If performance metrics are self-reported without direct ad account API connections, clients may still harbor skepticism regarding validity.
Reliance on cold email/DM response rates for the generated audit links could slow user time-to-value if outreach skill is low.
Should you build it?
Run an Investment Memo to get a structured Go / No-Go verdict, competitor landscape, unit economics, and a 90-day validation roadmap for this opportunity.
Generate an investment memoWhat this score means
This opportunity scores well above the median for ideas surfaced by MonetScope, with a validation sub-score of 8/10 against 3 independently sourced evidence signals. A "strong" rating in this band typically means the pain signal is consistent and recurring across multiple discussions, but one of the three pillars (severity, willingness to pay, or competitor weakness) is somewhat softer than top-tier opportunities. Founders evaluating this should focus customer discovery on the softest pillar first — confirming the gap before committing engineering time to a build.
Why this matters for SaaS founders
It sits at the intersection of "agencies", "ai-powered", "freelancers", which makes it relevant to a specific subset of founders rather than a generic horizontal opportunity. SaaS opportunities at this stage tend to win on the strength of their initial wedge — a single workflow that the target user runs every week, where the existing solution is either spreadsheets, a clunky incumbent feature, or a manual process they hate. The build cost is moderate; the distribution cost is everything. The MonetScope pipeline surfaces this category alongside other saas signals, which is why it appears here rather than in a generic "trending ideas" feed.
Scores are derived from real forum discussions across Reddit, Hacker News and X, weighted by evidence volume and signal quality. How scoring works
Frequently asked questions
Is "AdProof: Metric-Driven Portfolio & Case Study Builder for AI Agencies" a real validated startup idea or just an AI-generated suggestion?

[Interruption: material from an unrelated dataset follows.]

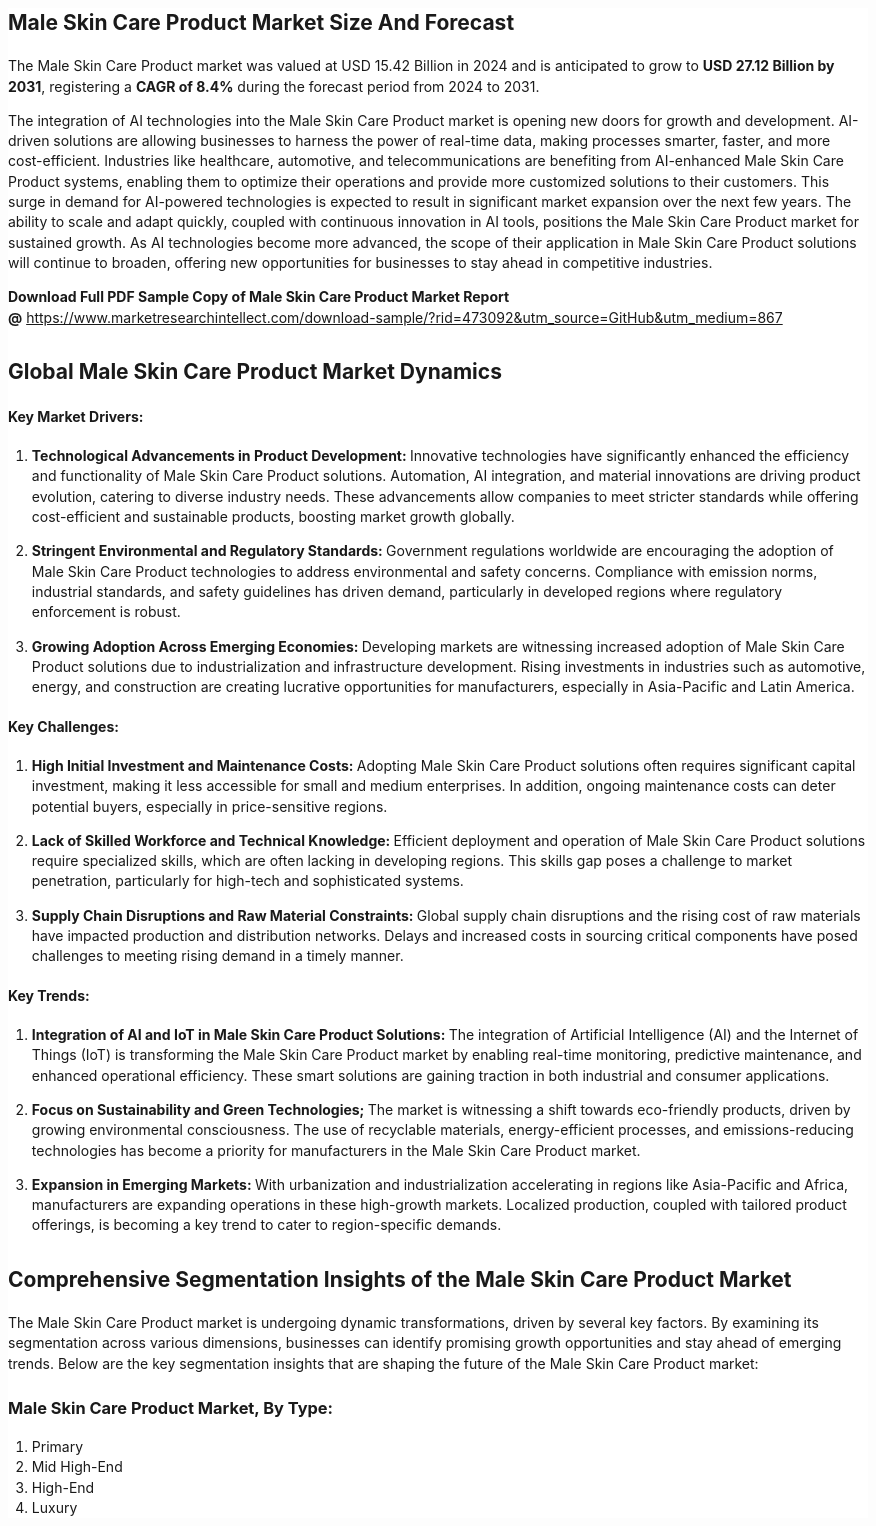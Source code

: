 <h2>Male Skin Care Product Market Size And Forecast</h2><p>The Male Skin Care Product market was valued at USD 15.42 Billion in 2024 and is anticipated to grow to <strong>USD 27.12 Billion by 2031</strong>, registering a <strong>CAGR of 8.4%</strong> during the forecast period from 2024 to 2031.</p><p>The integration of AI technologies into the Male Skin Care Product market is opening new doors for growth and development. AI-driven solutions are allowing businesses to harness the power of real-time data, making processes smarter, faster, and more cost-efficient. Industries like healthcare, automotive, and telecommunications are benefiting from AI-enhanced Male Skin Care Product systems, enabling them to optimize their operations and provide more customized solutions to their customers. This surge in demand for AI-powered technologies is expected to result in significant market expansion over the next few years. The ability to scale and adapt quickly, coupled with continuous innovation in AI tools, positions the Male Skin Care Product market for sustained growth. As AI technologies become more advanced, the scope of their application in Male Skin Care Product solutions will continue to broaden, offering new opportunities for businesses to stay ahead in competitive industries.</p><p><strong>Download Full PDF Sample Copy of Male Skin Care Product Market Report @</strong>&nbsp;<a href="https://www.marketresearchintellect.com/download-sample/?rid=473092&amp;utm_source=GitHub&amp;utm_medium=867">https://www.marketresearchintellect.com/download-sample/?rid=473092&amp;utm_source=GitHub&amp;utm_medium=867</a></p><h2>Global Male Skin Care Product Market Dynamics</h2><h4><strong>Key Market Drivers:</strong></h4><ol><li><p><strong>Technological Advancements in Product Development:&nbsp;</strong>Innovative technologies have significantly enhanced the efficiency and functionality of Male Skin Care Product solutions. Automation, AI integration, and material innovations are driving product evolution, catering to diverse industry needs. These advancements allow companies to meet stricter standards while offering cost-efficient and sustainable products, boosting market growth globally.</p></li><li><p><strong>Stringent Environmental and Regulatory Standards:&nbsp;</strong>Government regulations worldwide are encouraging the adoption of Male Skin Care Product technologies to address environmental and safety concerns. Compliance with emission norms, industrial standards, and safety guidelines has driven demand, particularly in developed regions where regulatory enforcement is robust.</p></li><li><p><strong>Growing Adoption Across Emerging Economies:&nbsp;</strong>Developing markets are witnessing increased adoption of Male Skin Care Product solutions due to industrialization and infrastructure development. Rising investments in industries such as automotive, energy, and construction are creating lucrative opportunities for manufacturers, especially in Asia-Pacific and Latin America.</p></li></ol><h4><strong>Key Challenges:</strong></h4><ol><li><p><strong>High Initial Investment and Maintenance Costs:&nbsp;</strong>Adopting Male Skin Care Product solutions often requires significant capital investment, making it less accessible for small and medium enterprises. In addition, ongoing maintenance costs can deter potential buyers, especially in price-sensitive regions.</p></li><li><p><strong>Lack of Skilled Workforce and Technical Knowledge:&nbsp;</strong>Efficient deployment and operation of Male Skin Care Product solutions require specialized skills, which are often lacking in developing regions. This skills gap poses a challenge to market penetration, particularly for high-tech and sophisticated systems.</p></li><li><p><strong>Supply Chain Disruptions and Raw Material Constraints:&nbsp;</strong>Global supply chain disruptions and the rising cost of raw materials have impacted production and distribution networks. Delays and increased costs in sourcing critical components have posed challenges to meeting rising demand in a timely manner.</p></li></ol><h4><strong>Key Trends:</strong></h4><ol><li><p><strong>Integration of AI and IoT in Male Skin Care Product Solutions:&nbsp;</strong>The integration of Artificial Intelligence (AI) and the Internet of Things (IoT) is transforming the Male Skin Care Product market by enabling real-time monitoring, predictive maintenance, and enhanced operational efficiency. These smart solutions are gaining traction in both industrial and consumer applications.</p></li><li><p><strong>Focus on Sustainability and Green Technologies;&nbsp;</strong>The market is witnessing a shift towards eco-friendly products, driven by growing environmental consciousness. The use of recyclable materials, energy-efficient processes, and emissions-reducing technologies has become a priority for manufacturers in the Male Skin Care Product market.</p></li><li><p><strong>Expansion in Emerging Markets:&nbsp;</strong>With urbanization and industrialization accelerating in regions like Asia-Pacific and Africa, manufacturers are expanding operations in these high-growth markets. Localized production, coupled with tailored product offerings, is becoming a key trend to cater to region-specific demands.</p></li></ol><div class="article-main__content" data-test-id="publishing-text-block"><h2>Comprehensive Segmentation Insights of the Male Skin Care Product Market</h2><p>The Male Skin Care Product market is undergoing dynamic transformations, driven by several key factors. By examining its segmentation across various dimensions, businesses can identify promising growth opportunities and stay ahead of emerging trends. Below are the key segmentation insights that are shaping the future of the Male Skin Care Product market:</p><h3><strong>Male Skin Care Product Market, By Type:<br /></strong></h3><ol><li>Primary<li> Mid High-End<li> High-End<li> Luxury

MonetScope does not generate ideas from a language model's imagination. Every opportunity on this site is anchored to specific source posts and comments from real public discussions — typically on Reddit, Hacker News, or X — where actual users describe the pain in their own words. The AI's role is structuring, scoring, and grouping those signals into a navigable opportunity, not inventing the problem.
How recent is the underlying data for agencies?
MonetScope's spider pipeline runs continuously and surfaces opportunities as new evidence accumulates. The "Updated" date in the header reflects the most recent re-scoring of this specific opportunity. Most saas opportunities visible in the public catalog draw from discussions in the last 30-60 days; older signals are de-prioritized because user pain shifts faster than most founders assume.
What's the difference between "overall score" and "validation score"?
Overall score is a composite across six dimensions — pain, urgency, willingness to pay, market size, defensibility, and execution ease — designed to give a single number for triage. Validation score is narrower: it asks "how cleanly does the same signal repeat across independent sources?" An opportunity can score high on overall but lower on validation when one or two large discussions dominate the evidence; conversely, validation can be high on a smaller-overall idea where the signal is consistent but the addressable market is modest.